Segment Start: Entries supplied
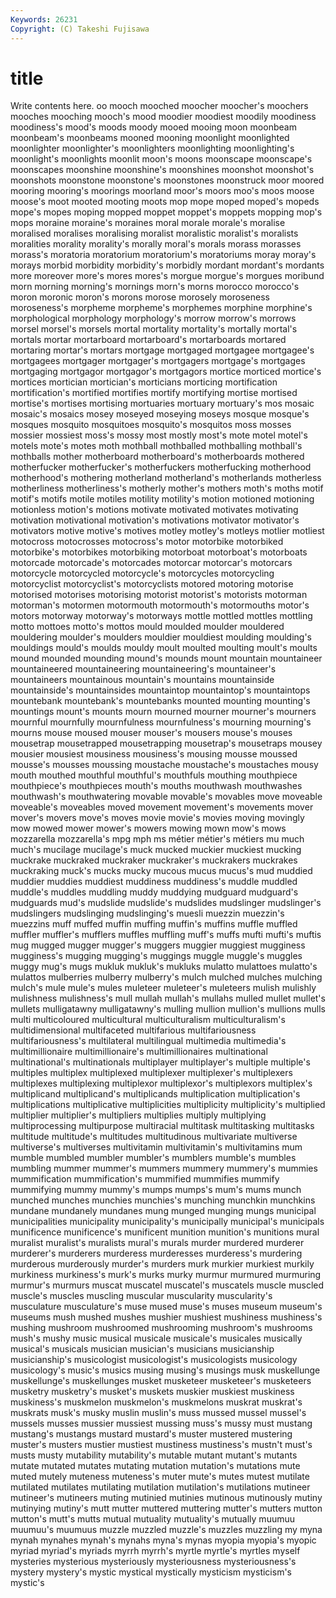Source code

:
 ```yaml
---
Keywords: 26231 
Copyright: (C) Takeshi Fujisawa
---
```


# title

Write contents here.
oo mooch mooched
moocher moocher's moochers mooches mooching mooch's mood moodier moodiest moodily
moodiness moodiness's mood's moods moody mooed mooing moon moonbeam moonbeam's
moonbeams mooned mooning moonlight moonlighted moonlighter moonlighter's moonlighters moonlighting moonlighting's
moonlight's moonlights moonlit moon's moons moonscape moonscape's moonscapes moonshine moonshine's
moonshines moonshot moonshot's moonshots moonstone moonstone's moonstones moonstruck moor moored
mooring mooring's moorings moorland moor's moors moo's moos moose moose's
moot mooted mooting moots mop mope moped moped's mopeds mope's
mopes moping mopped moppet moppet's moppets mopping mop's mops moraine
moraine's moraines moral morale morale's moralise moralised moralises moralising moralist
moralistic moralist's moralists moralities morality morality's morally moral's morals morass
morasses morass's moratoria moratorium moratorium's moratoriums moray moray's morays morbid
morbidity morbidity's morbidly mordant mordant's mordants more moreover more's mores
mores's morgue morgue's morgues moribund morn morning morning's mornings morn's
morns morocco morocco's moron moronic moron's morons morose morosely moroseness
moroseness's morpheme morpheme's morphemes morphine morphine's morphological morphology morphology's morrow
morrow's morrows morsel morsel's morsels mortal mortality mortality's mortally mortal's
mortals mortar mortarboard mortarboard's mortarboards mortared mortaring mortar's mortars mortgage
mortgaged mortgagee mortgagee's mortgagees mortgager mortgager's mortgagers mortgage's mortgages mortgaging
mortgagor mortgagor's mortgagors mortice morticed mortice's mortices mortician mortician's morticians
morticing mortification mortification's mortified mortifies mortify mortifying mortise mortised mortise's
mortises mortising mortuaries mortuary mortuary's mos mosaic mosaic's mosaics mosey
moseyed moseying moseys mosque mosque's mosques mosquito mosquitoes mosquito's mosquitos
moss mosses mossier mossiest moss's mossy most mostly most's mote
motel motel's motels mote's motes moth mothball mothballed mothballing mothball's
mothballs mother motherboard motherboard's motherboards mothered motherfucker motherfucker's motherfuckers motherfucking
motherhood motherhood's mothering motherland motherland's motherlands motherless motherliness motherliness's motherly
mother's mothers moth's moths motif motif's motifs motile motiles motility
motility's motion motioned motioning motionless motion's motions motivate motivated motivates
motivating motivation motivational motivation's motivations motivator motivator's motivators motive motive's
motives motley motley's motleys motlier motliest motocross motocrosses motocross's motor
motorbike motorbiked motorbike's motorbikes motorbiking motorboat motorboat's motorboats motorcade motorcade's
motorcades motorcar motorcar's motorcars motorcycle motorcycled motorcycle's motorcycles motorcycling motorcyclist
motorcyclist's motorcyclists motored motoring motorise motorised motorises motorising motorist motorist's
motorists motorman motorman's motormen motormouth motormouth's motormouths motor's motors motorway
motorway's motorways mottle mottled mottles mottling motto mottoes motto's mottos
mould moulded moulder mouldered mouldering moulder's moulders mouldier mouldiest moulding
moulding's mouldings mould's moulds mouldy moult moulted moulting moult's moults
mound mounded mounding mound's mounds mount mountain mountaineer mountaineered mountaineering
mountaineering's mountaineer's mountaineers mountainous mountain's mountains mountainside mountainside's mountainsides mountaintop
mountaintop's mountaintops mountebank mountebank's mountebanks mounted mounting mounting's mountings mount's
mounts mourn mourned mourner mourner's mourners mournful mournfully mournfulness mournfulness's
mourning mourning's mourns mouse moused mouser mouser's mousers mouse's mouses
mousetrap mousetrapped mousetrapping mousetrap's mousetraps mousey mousier mousiest mousiness mousiness's
mousing mousse moussed mousse's mousses moussing moustache moustache's moustaches mousy
mouth mouthed mouthful mouthful's mouthfuls mouthing mouthpiece mouthpiece's mouthpieces mouth's
mouths mouthwash mouthwashes mouthwash's mouthwatering movable movable's movables move moveable
moveable's moveables moved movement movement's movements mover mover's movers move's
moves movie movie's movies moving movingly mow mowed mower mower's
mowers mowing mown mow's mows mozzarella mozzarella's mpg mph ms
métier métier's métiers mu much much's mucilage mucilage's muck mucked
muckier muckiest mucking muckrake muckraked muckraker muckraker's muckrakers muckrakes muckraking
muck's mucks mucky mucous mucus mucus's mud muddied muddier muddies
muddiest muddiness muddiness's muddle muddled muddle's muddles muddling muddy muddying
mudguard mudguard's mudguards mud's mudslide mudslide's mudslides mudslinger mudslinger's mudslingers
mudslinging mudslinging's muesli muezzin muezzin's muezzins muff muffed muffin muffing
muffin's muffins muffle muffled muffler muffler's mufflers muffles muffling muff's
muffs mufti mufti's muftis mug mugged mugger mugger's muggers muggier
muggiest mugginess mugginess's mugging mugging's muggings muggle muggle's muggles muggy
mug's mugs mukluk mukluk's mukluks mulatto mulattoes mulatto's mulattos mulberries
mulberry mulberry's mulch mulched mulches mulching mulch's mule mule's mules
muleteer muleteer's muleteers mulish mulishly mulishness mulishness's mull mullah mullah's
mullahs mulled mullet mullet's mullets mulligatawny mulligatawny's mulling mullion mullion's
mullions mulls multi multicoloured multicultural multiculturalism multiculturalism's multidimensional multifaceted multifarious
multifariousness multifariousness's multilateral multilingual multimedia multimedia's multimillionaire multimillionaire's multimillionaires multinational
multinational's multinationals multiplayer multiplayer's multiple multiple's multiples multiplex multiplexed multiplexer
multiplexer's multiplexers multiplexes multiplexing multiplexor multiplexor's multiplexors multiplex's multiplicand multiplicand's
multiplicands multiplication multiplication's multiplications multiplicative multiplicities multiplicity multiplicity's multiplied multiplier
multiplier's multipliers multiplies multiply multiplying multiprocessing multipurpose multiracial multitask multitasking
multitasks multitude multitude's multitudes multitudinous multivariate multiverse multiverse's multiverses multivitamin
multivitamin's multivitamins mum mumble mumbled mumbler mumbler's mumblers mumble's mumbles
mumbling mummer mummer's mummers mummery mummery's mummies mummification mummification's mummified
mummifies mummify mummifying mummy mummy's mumps mumps's mum's mums munch
munched munches munchies munchies's munching munchkin munchkins mundane mundanely mundanes
mung munged munging mungs municipal municipalities municipality municipality's municipally municipal's
municipals munificence munificence's munificent munition munition's munitions mural muralist muralist's
muralists mural's murals murder murdered murderer murderer's murderers murderess murderesses
murderess's murdering murderous murderously murder's murders murk murkier murkiest murkily
murkiness murkiness's murk's murks murky murmur murmured murmuring murmur's murmurs
muscat muscatel muscatel's muscatels muscle muscled muscle's muscles muscling muscular
muscularity muscularity's musculature musculature's muse mused muse's muses museum museum's
museums mush mushed mushes mushier mushiest mushiness mushiness's mushing mushroom
mushroomed mushrooming mushroom's mushrooms mush's mushy music musical musicale musicale's
musicales musically musical's musicals musician musician's musicians musicianship musicianship's musicologist
musicologist's musicologists musicology musicology's music's musics musing musing's musings musk
muskellunge muskellunge's muskellunges musket musketeer musketeer's musketeers musketry musketry's musket's
muskets muskier muskiest muskiness muskiness's muskmelon muskmelon's muskmelons muskrat muskrat's
muskrats musk's musky muslin muslin's muss mussed mussel mussel's mussels
musses mussier mussiest mussing muss's mussy must mustang mustang's mustangs
mustard mustard's muster mustered mustering muster's musters mustier mustiest mustiness
mustiness's mustn't must's musts musty mutability mutability's mutable mutant mutant's
mutants mutate mutated mutates mutating mutation mutation's mutations mute muted
mutely muteness muteness's muter mute's mutes mutest mutilate mutilated mutilates
mutilating mutilation mutilation's mutilations mutineer mutineer's mutineers muting mutinied mutinies
mutinous mutinously mutiny mutinying mutiny's mutt mutter muttered muttering mutter's
mutters mutton mutton's mutt's mutts mutual mutuality mutuality's mutually muumuu
muumuu's muumuus muzzle muzzled muzzle's muzzles muzzling my myna mynah
mynahes mynah's mynahs myna's mynas myopia myopia's myopic myriad myriad's
myriads myrrh myrrh's myrtle myrtle's myrtles myself mysteries mysterious mysteriously
mysteriousness mysteriousness's mystery mystery's mystic mystical mystically mysticism mysticism's mystic's
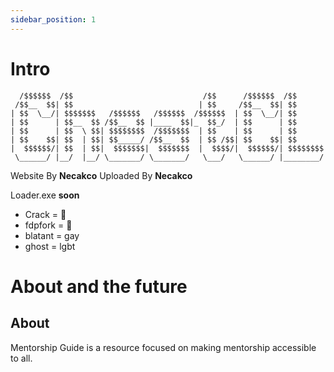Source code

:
 ```yaml
---
sidebar_position: 1
---
```


# Intro
```
  /$$$$$$  /$$                             /$$      /$$$$$$  /$$      
 /$$__  $$| $$                            | $$     /$$__  $$| $$      
| $$  \__/| $$$$$$$   /$$$$$$   /$$$$$$  /$$$$$$  | $$  \__/| $$      
| $$      | $$__  $$ /$$__  $$ |____  $$|_  $$_/  | $$      | $$      
| $$      | $$  \ $$| $$$$$$$$  /$$$$$$$  | $$    | $$      | $$      
| $$    $$| $$  | $$| $$_____/ /$$__  $$  | $$ /$$| $$    $$| $$      
|  $$$$$$/| $$  | $$|  $$$$$$$|  $$$$$$$  |  $$$$/|  $$$$$$/| $$$$$$$$
 \______/ |__/  |__/ \_______/ \_______/   \___/   \______/ |________/
```

Website By **Necakco**
Uploaded By **Necakco**

Loader.exe __soon__
- Crack = 🐀
- fdpfork = 🐀
- blatant = gay
- ghost = lgbt
# About and the future

## About

Mentorship Guide is a resource focused on making mentorship accessible to all.

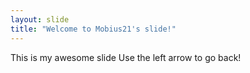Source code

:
 ```yaml
---
layout: slide
title: "Welcome to Mobius21's slide!"
---
```

This is my awesome slide
Use the left arrow to go back!

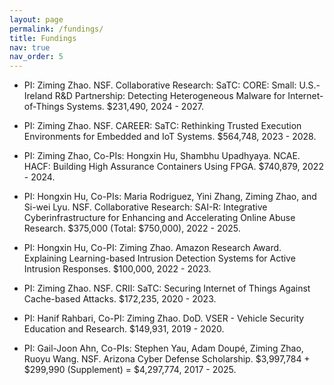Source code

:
 ```yaml
---
layout: page
permalink: /fundings/
title: Fundings
nav: true
nav_order: 5
---
```


- PI: Ziming Zhao. NSF. Collaborative Research: SaTC: CORE: Small: U.S.-Ireland R&D Partnership: Detecting Heterogeneous Malware for Internet-of-Things Systems. $231,490, 2024 - 2027. 

- PI: Ziming Zhao. NSF. CAREER: SaTC: Rethinking Trusted Execution Environments for Embedded and IoT Systems. $564,748, 2023 - 2028. 

- PI: Ziming Zhao, Co-PIs: Hongxin Hu, Shambhu Upadhyaya. NCAE. HACF: Building High Assurance Containers Using FPGA. $740,879, 2022 - 2024. 

- PI: Hongxin Hu, Co-PIs: Maria Rodriguez, Yini Zhang, Ziming Zhao, and Si-wei Lyu. NSF. Collaborative Research: SAI-R: Integrative Cyberinfrastructure for Enhancing and Accelerating Online Abuse Research. $375,000 (Total: $750,000), 2022 - 2025. 

- PI: Hongxin Hu, Co-PI: Ziming Zhao. Amazon Research Award. Explaining Learning-based Intrusion Detection Systems for Active Intrusion Responses. $100,000, 2022 - 2023.

- PI: Ziming Zhao. NSF. CRII: SaTC: Securing Internet of Things Against Cache-based Attacks. $172,235, 2020 - 2023. 

- PI: Hanif Rahbari, Co-PI: Ziming Zhao. DoD. VSER - Vehicle Security Education and Research. $149,931, 2019 - 2020. 

- PI: Gail-Joon Ahn, Co-PIs: Stephen Yau, Adam Doupé, Ziming Zhao, Ruoyu Wang. NSF. Arizona Cyber Defense Scholarship. $3,997,784 + $299,990 (Supplement) = $4,297,774, 2017 - 2025. 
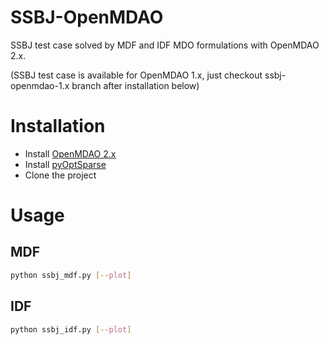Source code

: # SSBJ-OpenMDAO
SSBJ test case solved by MDF and IDF MDO formulations with OpenMDAO 2.x.

(SSBJ test case is available for OpenMDAO 1.x, just checkout ssbj-openmdao-1.x branch after installation below)

# Installation
* Install [OpenMDAO 2.x](https://github.com/OpenMDAO/OpenMDAO) 
* Install [pyOptSparse](https://bitbucket.org/mdolab/pyoptsparse/overview)
* Clone the project

# Usage 
## MDF
``` sh
python ssbj_mdf.py [--plot]
```
## IDF
``` sh
python ssbj_idf.py [--plot]
```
Segment End: Entries supplied
What the exercise asks ▸ Nothing but a number is expected here: how many lines above include the string "murder".

Answer box ▸ 2